New York’ta görülen ‘Atilla’ya karşı ABD davası’nın 16’ıncı gününde tek tutuklu sanık Hakan Atilla’nın ifadesi tamamlandı.
Atilla’nın sürpriz bir şekilde tanık koltuğuna oturması ‘her şeye cevap vermeye hazır olduğu ve suçsuzluğuna inandığı’ yönünde yorumlanmıştı.
Yargıç Richard Berman bugün Türkiye saatiyle 17:15’de jüriye yaklaşık bir saat sürecek direktifler verecek.

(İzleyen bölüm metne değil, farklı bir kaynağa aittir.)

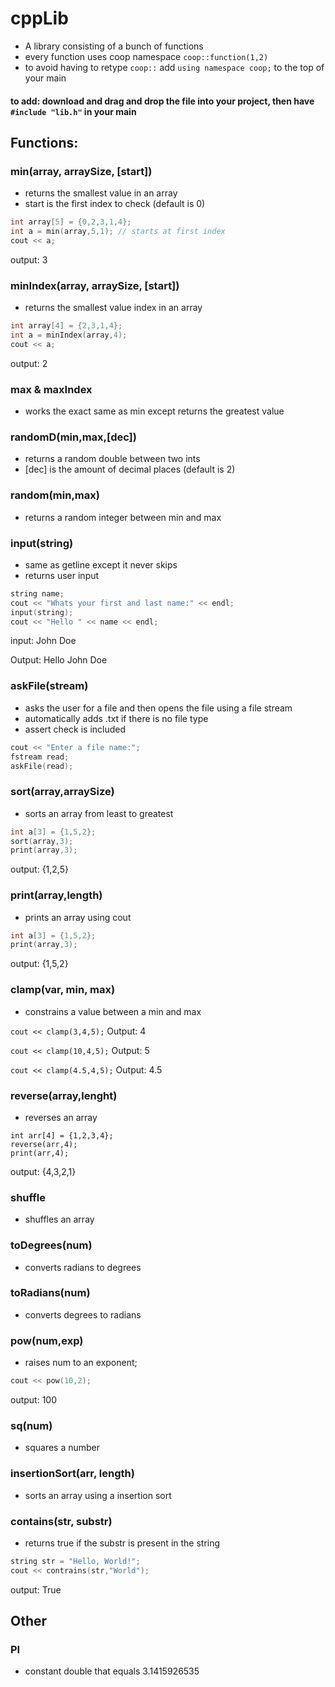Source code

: # cppLib
- A library consisting of a bunch of functions
- every function uses coop namespace `coop::function(1,2)`
- to avoid having to retype `coop::` add `using namespace coop;` to the top of your main
#### to add: download and drag and drop the file into your project, then have `#include "lib.h"` in your main


## Functions:
### min(array, arraySize, [start])
- returns the smallest value in an array
- start is the first index to check (default is 0)
```cpp
int array[5] = {0,2,3,1,4};
int a = min(array,5,1); // starts at first index
cout << a;
```
output: 3
### minIndex(array, arraySize, [start])
- returns the smallest value index in an array
```cpp
int array[4] = {2,3,1,4};
int a = minIndex(array,4);
cout << a;
```
output: 2
### max & maxIndex
- works the exact same as min except returns the greatest value
### randomD(min,max,[dec])
- returns a random double between two ints 
- [dec] is the amount of decimal places (default is 2)
### random(min,max)
- returns a random integer between min and max
### input(string)
- same as getline except it never skips
- returns user input
```cpp
string name;
cout << "Whats your first and last name:" << endl;
input(string);
cout << "Hello " << name << endl;
```
input: John Doe

Output: Hello John Doe
### askFile(stream)
- asks the user for a file and then opens the file using a file stream
- automatically adds .txt if there is no file type
- assert check is included
```cpp
cout << "Enter a file name:";
fstream read;
askFile(read);
```
### sort(array,arraySize)
- sorts an array from least to greatest
```cpp
int a[3] = {1,5,2};
sort(array,3);
print(array,3);
```
output: {1,2,5}
### print(array,length)
- prints an array using cout
```cpp
int a[3] = {1,5,2};
print(array,3);
```
output: {1,5,2}
### clamp(var, min, max)
- constrains a value between a min and max

`cout << clamp(3,4,5);` Output: 4

`cout << clamp(10,4,5);` Output: 5

`cout << clamp(4.5,4,5);` Output: 4.5
### reverse(array,lenght)
- reverses an array
```
int arr[4] = {1,2,3,4};
reverse(arr,4);
print(arr,4);
```
output: {4,3,2,1}
### shuffle
- shuffles an array
### toDegrees(num)
- converts radians to degrees
### toRadians(num)
- converts degrees to radians
### pow(num,exp)
- raises num to an exponent;
```cpp
cout << pow(10,2);
```
output: 100
### sq(num)
- squares a number
### insertionSort(arr, length)
- sorts an array using a insertion sort
### contains(str, substr)
- returns true if the substr is present in the string
```cpp
string str = "Hello, World!";
cout << contrains(str,"World");
```
output: True
## Other
### PI
- constant double that equals 3.1415926535

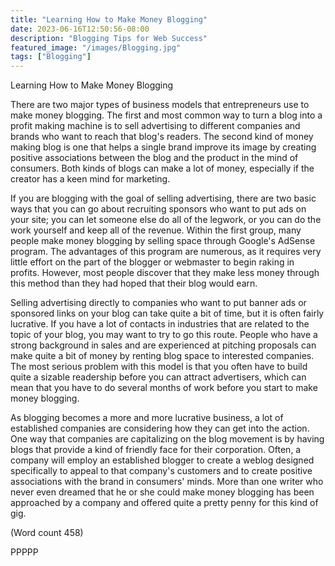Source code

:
 ```yaml
---
title: "Learning How to Make Money Blogging"
date: 2023-06-16T12:50:56-08:00
description: "Blogging Tips for Web Success"
featured_image: "/images/Blogging.jpg"
tags: ["Blogging"]
---
```


Learning How to Make Money Blogging

There are two major types of business models that
entrepreneurs use to make money blogging. The first
and most common way to turn a blog into a profit
making machine is to sell advertising to different
companies and brands who want to reach that blog's
readers. The second kind of money making blog is one
that helps a single brand improve its image by creating
positive associations between the blog and the product
in the mind of consumers. Both kinds of blogs can
make a lot of money, especially if the creator has a keen
mind for marketing. 

If you are blogging with the goal of selling advertising,
there are two basic ways that you can go about
recruiting sponsors who want to put ads on your site;
you can let someone else do all of the legwork, or you
can do the work yourself and keep all of the revenue.
Within the first group, many people make money
blogging by selling space through Google's AdSense
program. The advantages of this program are numerous,
as it requires very little effort on the part of the blogger
or webmaster to begin raking in profits. However, most
people discover that they make less money through this
method than they had hoped that their blog would earn. 

Selling advertising directly to companies who want to
put banner ads or sponsored links on your blog can take
quite a bit of time, but it is often fairly lucrative. If you
have a lot of contacts in industries that are related to the
topic of your blog, you may want to try to go this route.
People who have a strong background in sales and are
experienced at pitching proposals can make quite a bit
of money by renting blog space to interested companies.
The most serious problem with this model is that you
often have to build quite a sizable readership before you
can attract advertisers, which can mean that you have to
do several months of work before you start to make
money blogging. 

As blogging becomes a more and more lucrative
business, a lot of established companies are considering
how they can get into the action. One way that
companies are capitalizing on the blog movement is by
having blogs that provide a kind of friendly face for
their corporation. Often, a company will employ an
established blogger to create a weblog designed
specifically to appeal to that company's customers and
to create positive associations with the brand in
consumers' minds. More than one writer who never
even dreamed that he or she could make money
blogging has been approached by a company and
offered quite a pretty penny for this kind of gig.     
     

(Word count 458)

PPPPP

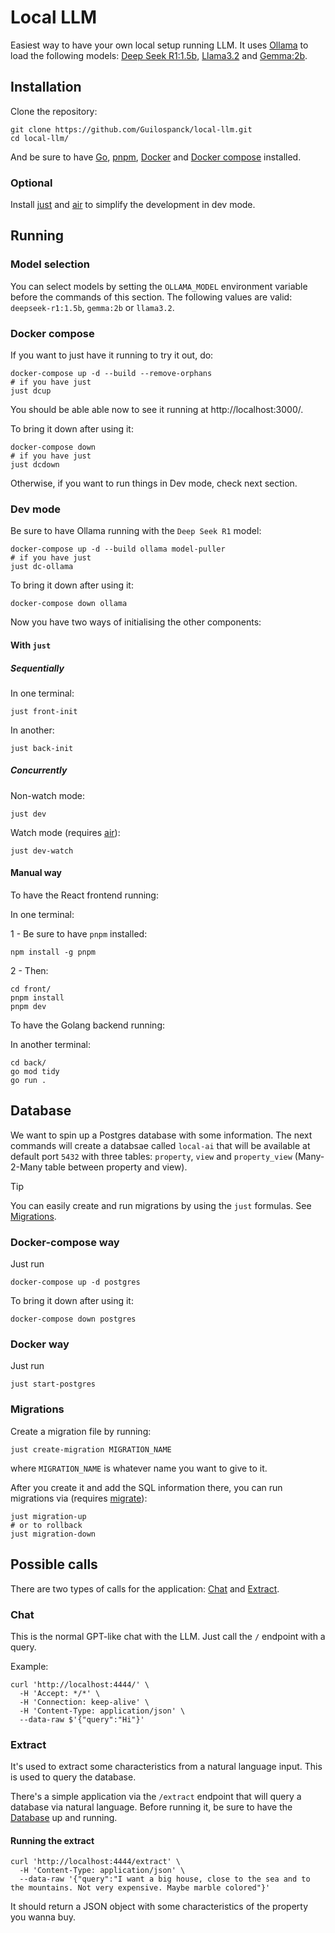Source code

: # Local LLM

Easiest way to have your own local setup running LLM.
It uses [Ollama](https://ollama.com/) to load the following models: [Deep Seek R1:1.5b](https://ollama.com/library/deepseek-r1:1.5b), [Llama3.2](https://ollama.com/library/llama3.2) and [Gemma:2b](https://ollama.com/library/gemma:2b).

## Installation

Clone the repository:

```shell
git clone https://github.com/Guilospanck/local-llm.git
cd local-llm/
```
And be sure to have [Go](https://go.dev/doc/install), [pnpm](https://pnpm.io/installation#using-npm), [Docker](https://docs.docker.com/get-started/get-docker/) and [Docker compose](https://docs.docker.com/compose/install/) installed.

### Optional

Install [just](https://github.com/casey/just) and [air](https://github.com/air-verse/air) to simplify the development in dev mode.

## Running

### Model selection

You can select models by setting the `OLLAMA_MODEL` environment variable before the commands of this section. The following values are valid: `deepseek-r1:1.5b`, `gemma:2b` or `llama3.2`.

### Docker compose

If you want to just have it running to try it out, do:

```shell
docker-compose up -d --build --remove-orphans
# if you have just
just dcup
```

You should be able able now to see it running at http://localhost:3000/.

To bring it down after using it:

```shell
docker-compose down
# if you have just
just dcdown
```

Otherwise, if you want to run things in Dev mode, check next section.

### Dev mode

Be sure to have Ollama running with the `Deep Seek R1` model:

```shell
docker-compose up -d --build ollama model-puller
# if you have just
just dc-ollama
```

To bring it down after using it:

```shell
docker-compose down ollama
```

Now you have two ways of initialising the other components:

#### With `just`

##### Sequentially

In one terminal:

```shell
just front-init
```

In another:

```shell
just back-init
```

##### Concurrently

Non-watch mode:

```shell
just dev
```

Watch mode (requires [air](https://github.com/air-verse/air)):

```shell
just dev-watch
```

#### Manual way

To have the React frontend running:

In one terminal:

1 - Be sure to have `pnpm` installed:

```shell
npm install -g pnpm
```

2 - Then:

```shell
cd front/
pnpm install
pnpm dev
```

To have the Golang backend running:

In another terminal:
```shell
cd back/
go mod tidy
go run .
```

## Database

We want to spin up a Postgres database with some information. The next commands will create a databsae called `local-ai` that will be available at default port `5432` with three tables: `property`, `view` and `property_view` (Many-2-Many table between property and view).

> [!TIP]
> You can easily create and run migrations by using the `just` formulas. See [Migrations](#migrations).

### Docker-compose way

Just run

```shell
docker-compose up -d postgres

```

To bring it down after using it:

```shell
docker-compose down postgres
```

### Docker way

Just run

```shell
just start-postgres
```

### Migrations

Create a migration file by running:

```shell
just create-migration MIGRATION_NAME
```

where `MIGRATION_NAME` is whatever name you want to give to it.

After you create it and add the SQL information there, you can run migrations via (requires [migrate](https://github.com/golang-migrate/migrate)):

```shell
just migration-up
# or to rollback
just migration-down
```


## Possible calls

There are two types of calls for the application: [Chat](#chat) and [Extract](#extract).

### Chat

This is the normal GPT-like chat with the LLM. Just call the `/` endpoint with a query.

Example:

```shell
curl 'http://localhost:4444/' \
  -H 'Accept: */*' \
  -H 'Connection: keep-alive' \
  -H 'Content-Type: application/json' \
  --data-raw $'{"query":"Hi"}'
```

### Extract

It's used to extract some characteristics from a natural language input. This is used to query the database.

There's a simple application via the `/extract` endpoint that will query a database via natural language. Before running it, be sure to have the [Database](#database) up and running.


#### Running the extract 

```shell
curl 'http://localhost:4444/extract' \
  -H 'Content-Type: application/json' \
  --data-raw '{"query":"I want a big house, close to the sea and to the mountains. Not very expensive. Maybe marble colored"}'
```

It should return a JSON object with some characteristics of the property you wanna buy.

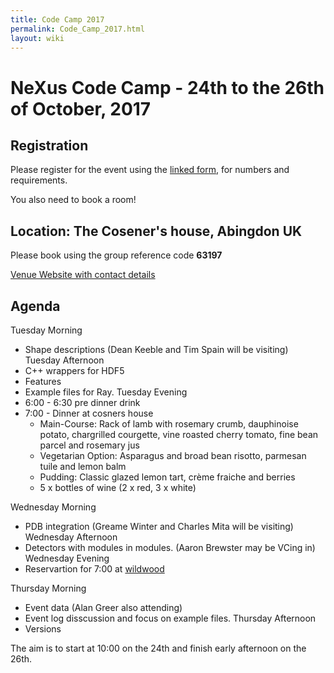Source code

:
 ```yaml
---
title: Code Camp 2017
permalink: Code_Camp_2017.html
layout: wiki
---
```


NeXus Code Camp - 24th to the 26th of October, 2017
===================================================

Registration
------------

Please register for the event using the [linked form](https://fs3.formsite.com/DiamondLightSource/form136/index.html), for numbers and requirements.

You also need to book a room!

Location: The Cosener's house, Abingdon UK
-----------------------------------------

Please book using the group reference code **63197**

[Venue Website with contact details](http://www.stfc.ac.uk/about-us/where-we-work/rutherford-appleton-laboratory/the-cosener-s-house/)

Agenda
------

Tuesday Morning
  * Shape descriptions (Dean Keeble and Tim Spain will be visiting)
Tuesday Afternoon
  * C++ wrappers for HDF5 
  * Features
  * Example files for Ray.
Tuesday Evening
  * 6:00 - 6:30 pre dinner drink
  * 7:00 - Dinner at cosners house
    * Main-Course: Rack of lamb with rosemary crumb, dauphinoise potato, chargrilled courgette, vine roasted cherry tomato, fine bean parcel and rosemary jus
    * Vegetarian Option: Asparagus and broad bean risotto, parmesan tuile and lemon balm
    * Pudding: Classic glazed lemon tart, crème fraiche and berries
    *	5 x bottles of wine (2 x red, 3 x white)

Wednesday Morning 
  * PDB integration (Greame Winter and Charles Mita will be visiting)
Wednesday Afternoon
  * Detectors with modules in modules. (Aaron Brewster may be VCing in)
Wednesday Evening
  * Reservartion for 7:00 at [wildwood](https://wildwoodrestaurants.co.uk/restaurant/abingdon/)

Thursday Morning
  * Event data (Alan Greer also attending)
  * Event log disscussion and focus on example files.
Thursday Afternoon
  * Versions

The aim is to start at 10:00 on the 24th and finish early afternoon on the 26th.
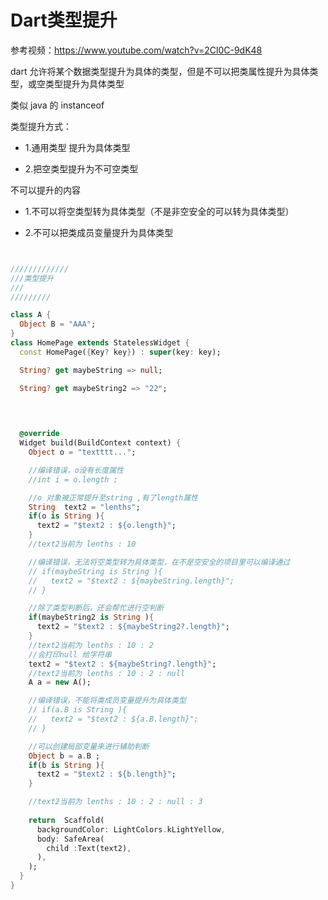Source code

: # Dart类型提升

参考视频：https://www.youtube.com/watch?v=2Cl0C-9dK48



dart 允许将某个数据类型提升为具体的类型，但是不可以把类属性提升为具体类型，或空类型提升为具体类型



类似 java 的  instanceof

类型提升方式：

- 1.通用类型 提升为具体类型

- 2.把空类型提升为不可空类型



不可以提升的内容

- 1.不可以将空类型转为具体类型（不是非空安全的可以转为具体类型）

- 2.不可以把类成员变量提升为具体类型



```dart


/////////////
///类型提升
///
/////////

class A {
  Object B = "AAA";    
}
class HomePage extends StatelessWidget {
  const HomePage({Key? key}) : super(key: key);

  String? get maybeString => null;

  String? get maybeString2 => "22";
 

 

  @override
  Widget build(BuildContext context) {
    Object o = "textttt...";

    //编译错误，o没有长度属性
    //int i = o.length ;

    //o 对象被正常提升至string ,有了length属性
    String  text2 = "lenths";
    if(o is String ){
      text2 = "$text2 : ${o.length}";
    }
    //text2当前为 lenths : 10

    //编译错误，无法将空类型转为具体类型，在不是空安全的项目里可以编译通过
    // if(maybeString is String ){
    //   text2 = "$text2 : ${maybeString.length}";
    // } 

    //除了类型判断后，还会帮忙进行空判断
    if(maybeString2 is String ){
      text2 = "$text2 : ${maybeString2?.length}";
    }
    //text2当前为 lenths : 10 : 2
    //会打印null 给字符串
    text2 = "$text2 : ${maybeString?.length}";
    //text2当前为 lenths : 10 : 2 : null
    A a = new A();

    //编译错误，不能将类成员变量提升为具体类型
    // if(a.B is String ){
    //   text2 = "$text2 : ${a.B.length}";
    // } 

    //可以创建局部变量来进行辅助判断
    Object b = a.B ;
    if(b is String ){
      text2 = "$text2 : ${b.length}";
    } 

    //text2当前为 lenths : 10 : 2 : null : 3
    
    return  Scaffold(
      backgroundColor: LightColors.kLightYellow,
      body: SafeArea(
        child :Text(text2),
      ),
    );
  }
}
```

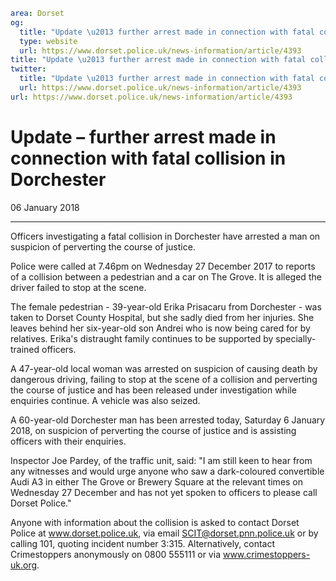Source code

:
 ```yaml
area: Dorset
og:
  title: "Update \u2013 further arrest made in connection with fatal collision in Dorchester"
  type: website
  url: https://www.dorset.police.uk/news-information/article/4393
title: "Update \u2013 further arrest made in connection with fatal collision in Dorchester |"
twitter:
  title: "Update \u2013 further arrest made in connection with fatal collision in Dorchester"
  url: https://www.dorset.police.uk/news-information/article/4393
url: https://www.dorset.police.uk/news-information/article/4393
```

# Update – further arrest made in connection with fatal collision in Dorchester

06 January 2018

* * *

Officers investigating a fatal collision in Dorchester have arrested a man on suspicion of perverting the course of justice.

Police were called at 7.46pm on Wednesday 27 December 2017 to reports of a collision between a pedestrian and a car on The Grove. It is alleged the driver failed to stop at the scene.

The female pedestrian - 39-year-old Erika Prisacaru from Dorchester - was taken to Dorset County Hospital, but she sadly died from her injuries. She leaves behind her six-year-old son Andrei who is now being cared for by relatives. Erika's distraught family continues to be supported by specially-trained officers.

A 47-year-old local woman was arrested on suspicion of causing death by dangerous driving, failing to stop at the scene of a collision and perverting the course of justice and has been released under investigation while enquiries continue. A vehicle was also seized.

A 60-year-old Dorchester man has been arrested today, Saturday 6 January 2018, on suspicion of perverting the course of justice and is assisting officers with their enquiries.

Inspector Joe Pardey, of the traffic unit, said: "I am still keen to hear from any witnesses and would urge anyone who saw a dark-coloured convertible Audi A3 in either The Grove or Brewery Square at the relevant times on Wednesday 27 December and has not yet spoken to officers to please call Dorset Police."

Anyone with information about the collision is asked to contact Dorset Police at www.dorset.police.uk, via email SCIT@dorset.pnn.police.uk or by calling 101, quoting incident number 3:315. Alternatively, contact Crimestoppers anonymously on 0800 555111 or via www.crimestoppers-uk.org.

Ardından jüri karara varmak için odaya kapanacak.
Jürinin kararını ne zaman vereceği ise belirsiz.
İlk gün
Atilla’nın cuma günkü ilk ifadesinde öne çıkan sözleri şunlardı: “Sistemin ‘mimarı’ değilim.”, (eski polis Hüseyin Korkmaz’ın ifadesinde ‘Sarraf’ın Halkbank’a girip çıkarken görüntülendiğini’ söylemesinin sorulması üzerine): “O tarihte Barcelona uçağındaydım.”, “Sarraf’tan asla rüşvet almadım.”
İkinci gün
Atilla’nın önceki günkü ikinci ifadesinde öne çıkan sözleri şunlardı: “Sarraf’la sahte gıda ticareti konuşmadık.”, “Çağlayan’la ilişkim yok.”, “Aslan, Sarraf’tan aldığı ödemelerin ‘üniversite için yardım amaçlı’ olduğunu söyledi.”
Üçüncü gün
Atilla’nın dünkü üçüncü ifadesinde öne çıkan sözleri şunlardı: “Halkbank da soruşturma yaptı ama raporlanmadı.”, “İran hükümetine altın satılmasının yasa dışı olduğunu biliyorduk.”
Yargıç, sunulan kanıtların yeterli olmadığı düşüncesinde
Duruşmayı izleyenlerden Habertürk Washington temsilcisi Serdar Turgut bugünkü yazısında izlenimlerini aktardı.
-Yargıç Berman, karar için çekilmelerini isteyecek jüriye istenilen ceza ile davada sunulan kanıtlar arasındaki ilişki konusunda bir şeyler söylemek zorunda.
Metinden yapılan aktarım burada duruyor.